Serious answer: a coin or any other die, evens=1, odds=2
Smart-ass answer: you do that LITTLE damage? What are you, a Kobold?

Does a D3 exist?
Serious answer: I usually take a 6-sider and say 1-2=1, 3-4=2, & 5-6=3
Smart-ass answer: These aren't the droids you are looking for :: waves hand::

Why are there no odd numbered D&D Dice was Gary on this deviding things evenly kick?
Serious answer: Cuz polyhedral dice are more balanced when they have an even number of sides
Smart-ass answer: Because Gary is a masochist.

How do you make a sword cut better than it is machined thus making it a + sword?
Serious answer: Make it into a Masterwork weapon, requires Weaponsmithing skill. A normal weapon can be made Keen (doubles critical range) for the first strike if sharpened by a Weaponsmith w/ a whetstone, or it can be made Keen for 10 uses if you use Honing Oil & a Whetstone. Creating a MAGICAL plussed weapon requires a Mage who can help and has the Craft Magic Arms and Armor Feat.
Smart-ass answer: Buy a Ginsu 2000.

Whats better, to cut or bludgeon?
Serious answer: Depends on the monster you are attacking. Undead like skeletons are usually damaged better by bludgeoning weapons.
Smart-ass answer: If it bleeds, we can kill it! :: in Arnold voice ::

If you can't kill it what do you do with it?
Serious answer: Tie it up and interrogate it? Charm it into being your ally? Run away?
Smart-ass answer: When it comes to killing, "can't" ain't in my vocabulary!

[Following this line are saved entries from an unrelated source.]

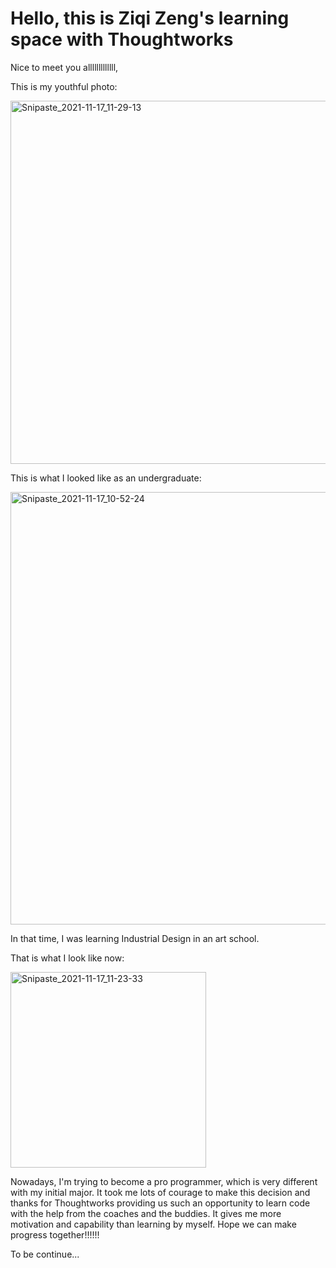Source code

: # Hello, this is Ziqi Zeng's learning space with Thoughtworks

Nice to meet you alllllllllllll,

  This is my youthful photo:

<img width="581" alt="Snipaste_2021-11-17_11-29-13" src="https://user-images.githubusercontent.com/72575892/142192556-ca7fa99d-4416-4e55-b6a3-06d853dc1737.png">


  This is what I looked like as an undergraduate:

<img width="692" alt="Snipaste_2021-11-17_10-52-24" src="https://user-images.githubusercontent.com/72575892/142187689-236fc650-172e-4d6a-83c7-6a5b50963dca.png">

In that time, I was learning Industrial Design in an art school.           

That is what I look like now:

<img width="313" alt="Snipaste_2021-11-17_11-23-33" src="https://user-images.githubusercontent.com/72575892/142191790-1a6abf17-6496-4d9e-b5a8-4fa38e3bd047.png">

Nowadays, I'm trying to become a pro programmer, which is very different with my initial major. It took me lots of courage to make this decision and thanks for Thoughtworks providing us such an opportunity to learn code with the help from the coaches and the buddies. It gives me more motivation and capability than learning by myself. Hope we can make progress together!!!!!!

To be continue...

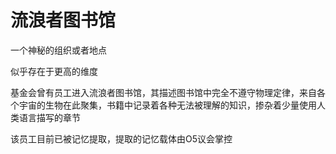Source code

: # 流浪者图书馆
一个神秘的组织或者地点

似乎存在于更高的维度

基金会曾有员工进入流浪者图书馆，其描述图书馆中完全不遵守物理定律，来自各个宇宙的生物在此聚集，书籍中记录着各种无法被理解的知识，掺杂着少量使用人类语言描写的章节

该员工目前已被记忆提取，提取的记忆载体由O5议会掌控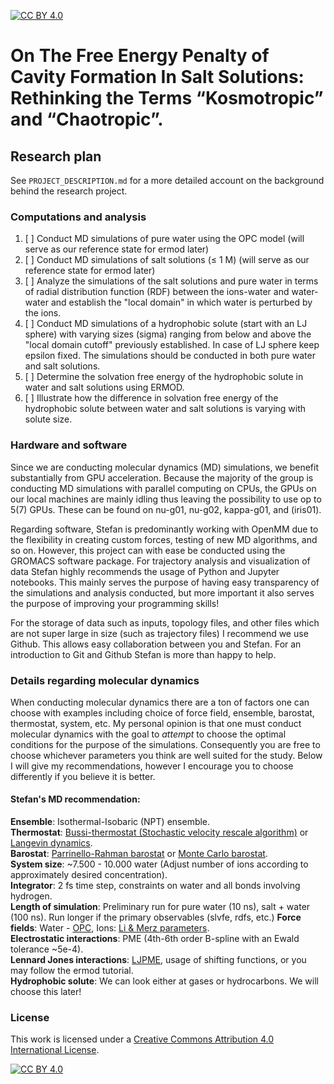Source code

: [![CC BY 4.0][cc-by-shield]][cc-by]

# On The Free Energy Penalty of Cavity Formation In Salt Solutions: Rethinking the Terms “Kosmotropic” and “Chaotropic”. 

## Research plan
See `PROJECT_DESCRIPTION.md` for a more detailed account on the background behind the research project.
### Computations and analysis
1. [ ] Conduct MD simulations of pure water using the OPC model (will serve as our reference state for ermod later)
2. [ ] Conduct MD simulations of salt solutions (≤ 1 M) (will serve as our reference state for ermod later)
3. [ ] Analyze the simulations of the salt solutions and pure water in terms of radial distribution function (RDF) between the ions-water and water-water and establish the "local domain" in which water is perturbed by the ions.
4. [ ] Conduct MD simulations of a hydrophobic solute (start with an LJ sphere) with varying sizes (sigma) ranging from below and above the "local domain cutoff" previously established. In case of LJ sphere keep epsilon fixed. The simulations should be conducted in both pure water and salt solutions.
5. [ ] Determine the solvation free energy of the hydrophobic solute in water and salt solutions using ERMOD.
6. [ ] Illustrate how the difference in solvation free energy of the hydrophobic solute between water and salt solutions is varying with solute size. 

### Hardware and software
Since we are conducting molecular dynamics (MD) simulations, we benefit substantially from GPU acceleration. Because the majority of the group is conducting MD simulations with parallel computing on CPUs, the GPUs on our local machines are mainly idling thus leaving the possibility to use op to 5(7) GPUs. These can be found on nu-g01, nu-g02, kappa-g01, and (iris01).

Regarding software, Stefan is predominantly working with OpenMM due to the flexibility in creating custom forces, testing of new MD algorithms, and so on. However, this project can with ease be conducted using the GROMACS software package. For trajectory analysis and visualization of data Stefan highly recommends the usage of Python and Jupyter notebooks. This mainly serves the purpose of having easy transparency of the simulations and analysis conducted, but more important it also serves the purpose of improving your programming skills!

For the storage of data such as inputs, topology files, and other files which are not super large in size (such as trajectory files) I recommend we use Github. This allows easy collaboration between you and Stefan. For an introduction to Git and Github Stefan is more than happy to help.

### Details regarding molecular dynamics
When conducting molecular dynamics there are a ton of factors one can choose with examples including choice of force field, ensemble, barostat, thermostat, system, etc. My personal opinion is that one must conduct molecular dynamics with the goal to _attempt_ to choose the optimal conditions for the purpose of the simulations. Consequently you are free to choose whichever parameters you think are well suited for the study. Below I will give my recommendations, however I encourage you to choose differently if you believe it is better.

#### Stefan's MD recommendation:
**Ensemble**: Isothermal-Isobaric (NPT) ensemble.  
**Thermostat**: [Bussi-thermostat (Stochastic velocity rescale algorithm)](http://www.sklogwiki.org/SklogWiki/index.php/Bussi-Donadio-Parrinello_thermostat) or [Langevin dynamics](https://manual.gromacs.org/current/reference-manual/algorithms/stochastic-dynamics.html).  
**Barostat**: [Parrinello-Rahman barostat](http://www.sklogwiki.org/SklogWiki/index.php/Parrinello-Rahman_barostat) or [Monte Carlo barostat](http://docs.openmm.org/7.6.0/userguide/theory/02_standard_forces.html#montecarlobarostat).  
**System size**: ~7.500 - 10.000 water (Adjust number of ions according to approximately desired concentration).  
**Integrator**: 2 fs time step, constraints on water and all bonds involving hydrogen.  
**Length of simulation**: Preliminary run for pure water (10 ns), salt + water (100 ns). Run longer if the primary observables (slvfe, rdfs, etc.) 
**Force fields**: Water - [OPC](https://doi.org/10.1021/jz501780a), Ions: [Li & Merz parameters](10.1021/ct400146w).  
**Electrostatic interactions**: PME (4th-6th order B-spline with an Ewald tolerance ~5e-4).  
**Lennard Jones interactions**: [LJPME](https://manual.gromacs.org/documentation/2019/reference-manual/functions/long-range-vdw.html), usage of shifting functions, or you may follow the ermod tutorial.  
**Hydrophobic solute**: We can look either at gases or hydrocarbons. We will choose this later!  

### License
This work is licensed under a
[Creative Commons Attribution 4.0 International License][cc-by].

[![CC BY 4.0][cc-by-image]][cc-by]

[cc-by]: http://creativecommons.org/licenses/by/4.0/
[cc-by-image]: https://i.creativecommons.org/l/by/4.0/88x31.png
[cc-by-shield]: https://img.shields.io/badge/License-CC%20BY%204.0-lightgrey.svg
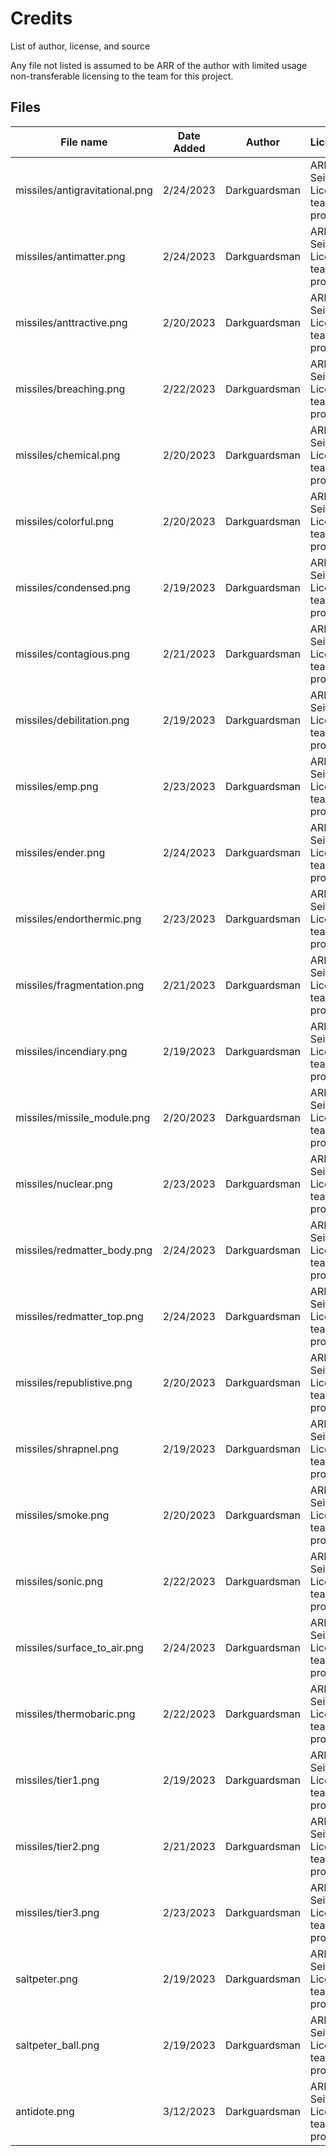# Credits

List of author, license, and source

Any file not listed is assumed to be ARR of the author with limited usage non-transferable licensing to the team for this project.

## Files

| File name                      | Date Added | Author        | License/Owner                                    |
|--------------------------------|------------|---------------|--------------------------------------------------|
| missiles/antigravitational.png | 2/24/2023  | Darkguardsman | ARR, Robin Seifert, Licensed to team for project |
| missiles/antimatter.png        | 2/24/2023  | Darkguardsman | ARR, Robin Seifert, Licensed to team for project |
| missiles/anttractive.png       | 2/20/2023  | Darkguardsman | ARR, Robin Seifert, Licensed to team for project |
| missiles/breaching.png         | 2/22/2023  | Darkguardsman | ARR, Robin Seifert, Licensed to team for project |
| missiles/chemical.png          | 2/20/2023  | Darkguardsman | ARR, Robin Seifert, Licensed to team for project |
| missiles/colorful.png          | 2/20/2023  | Darkguardsman | ARR, Robin Seifert, Licensed to team for project |
| missiles/condensed.png         | 2/19/2023  | Darkguardsman | ARR, Robin Seifert, Licensed to team for project |
| missiles/contagious.png        | 2/21/2023  | Darkguardsman | ARR, Robin Seifert, Licensed to team for project |
| missiles/debilitation.png      | 2/19/2023  | Darkguardsman | ARR, Robin Seifert, Licensed to team for project |
| missiles/emp.png               | 2/23/2023  | Darkguardsman | ARR, Robin Seifert, Licensed to team for project |
| missiles/ender.png             | 2/24/2023  | Darkguardsman | ARR, Robin Seifert, Licensed to team for project |
| missiles/endorthermic.png      | 2/23/2023  | Darkguardsman | ARR, Robin Seifert, Licensed to team for project |
| missiles/fragmentation.png     | 2/21/2023  | Darkguardsman | ARR, Robin Seifert, Licensed to team for project |
| missiles/incendiary.png        | 2/19/2023  | Darkguardsman | ARR, Robin Seifert, Licensed to team for project |
| missiles/missile_module.png    | 2/20/2023  | Darkguardsman | ARR, Robin Seifert, Licensed to team for project |
| missiles/nuclear.png           | 2/23/2023  | Darkguardsman | ARR, Robin Seifert, Licensed to team for project |
| missiles/redmatter_body.png    | 2/24/2023  | Darkguardsman | ARR, Robin Seifert, Licensed to team for project |
| missiles/redmatter_top.png     | 2/24/2023  | Darkguardsman | ARR, Robin Seifert, Licensed to team for project |
| missiles/republistive.png      | 2/20/2023  | Darkguardsman | ARR, Robin Seifert, Licensed to team for project |
| missiles/shrapnel.png          | 2/19/2023  | Darkguardsman | ARR, Robin Seifert, Licensed to team for project |
| missiles/smoke.png             | 2/20/2023  | Darkguardsman | ARR, Robin Seifert, Licensed to team for project |
| missiles/sonic.png             | 2/22/2023  | Darkguardsman | ARR, Robin Seifert, Licensed to team for project |
| missiles/surface_to_air.png    | 2/24/2023  | Darkguardsman | ARR, Robin Seifert, Licensed to team for project |
| missiles/thermobaric.png       | 2/22/2023  | Darkguardsman | ARR, Robin Seifert, Licensed to team for project |
| missiles/tier1.png             | 2/19/2023  | Darkguardsman | ARR, Robin Seifert, Licensed to team for project |
| missiles/tier2.png             | 2/21/2023  | Darkguardsman | ARR, Robin Seifert, Licensed to team for project |
| missiles/tier3.png             | 2/23/2023  | Darkguardsman | ARR, Robin Seifert, Licensed to team for project |
| saltpeter.png                  | 2/19/2023  | Darkguardsman | ARR, Robin Seifert, Licensed to team for project |
| saltpeter_ball.png             | 2/19/2023  | Darkguardsman | ARR, Robin Seifert, Licensed to team for project |
| antidote.png                   | 3/12/2023  | Darkguardsman | ARR, Robin Seifert, Licensed to team for project |
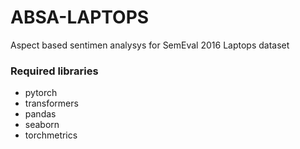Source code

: # ABSA-LAPTOPS
Aspect based sentimen analysys for SemEval 2016 Laptops dataset

### Required libraries
* pytorch
* transformers
* pandas
* seaborn
* torchmetrics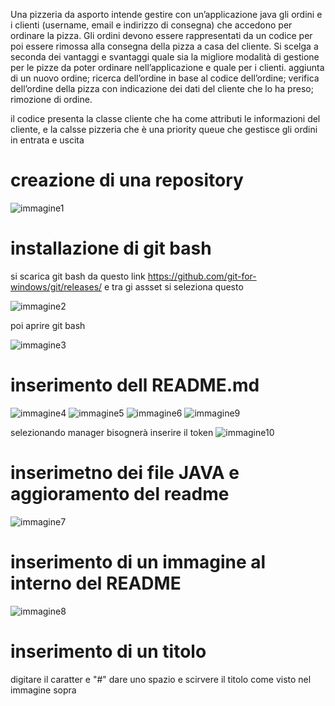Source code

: Una pizzeria da asporto intende gestire con un’applicazione java gli ordini e i clienti (username, email e indirizzo di consegna) che accedono per ordinare la pizza. Gli ordini devono essere rappresentati da un codice per poi essere rimossa alla consegna della pizza a casa del cliente.
Si scelga a seconda dei vantaggi e svantaggi quale sia la migliore modalità di gestione per le pizze da poter ordinare nell’applicazione e quale per i clienti.
	aggiunta di un nuovo ordine;
    ricerca dell’ordine in base al codice dell’ordine;
    verifica dell’ordine della pizza con indicazione dei dati del cliente che lo ha preso;
    rimozione di ordine.

il codice presenta la classe cliente che ha come attributi le informazioni del cliente, 
e la calsse pizzeria che è una priority queue che gestisce gli ordini in entrata e uscita
# creazione di una repository

![immagine1](immagine1.PNG)


# installazione di git bash

si scarica git bash da questo link https://github.com/git-for-windows/git/releases/
e tra gi assset si seleziona questo 

![immagine2](immagine2.PNG)

poi aprire git bash

![immagine3](immagine3.PNG)

# inserimento dell README.md 

![immagine4](immagine4.PNG)
![immagine5](immagine5.PNG)
![immagine6](immagine6.PNG)
![immagine9](immagine9.PNG)

selezionando manager bisognerà inserire il token 
![immagine10](immagine10.PNG)

# inserimetno dei file JAVA e aggioramento del readme 
![immagine7](immagine7.PNG)

# inserimento di un immagine al interno del README 
![immagine8](immagine8.PNG)
# inserimento di un titolo 
digitare il caratter e "#" dare uno spazio e scirvere il titolo come visto nel immagine sopra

If you fart in your armor does everyone else smell it.
Serious answer: My guess is no, because after a week in the field adventuring with no bath, the entire party probably stinks to high heaven anyway!
Smart-ass answer: Perhaps, but if your ass is facing the camp fire, they will also SEE the flame, which will of course attract all the wandering monsters in the area! One benefit could be though, if in combat, the fart acts like a Stinking Cloud spell and incapacitates the monsters!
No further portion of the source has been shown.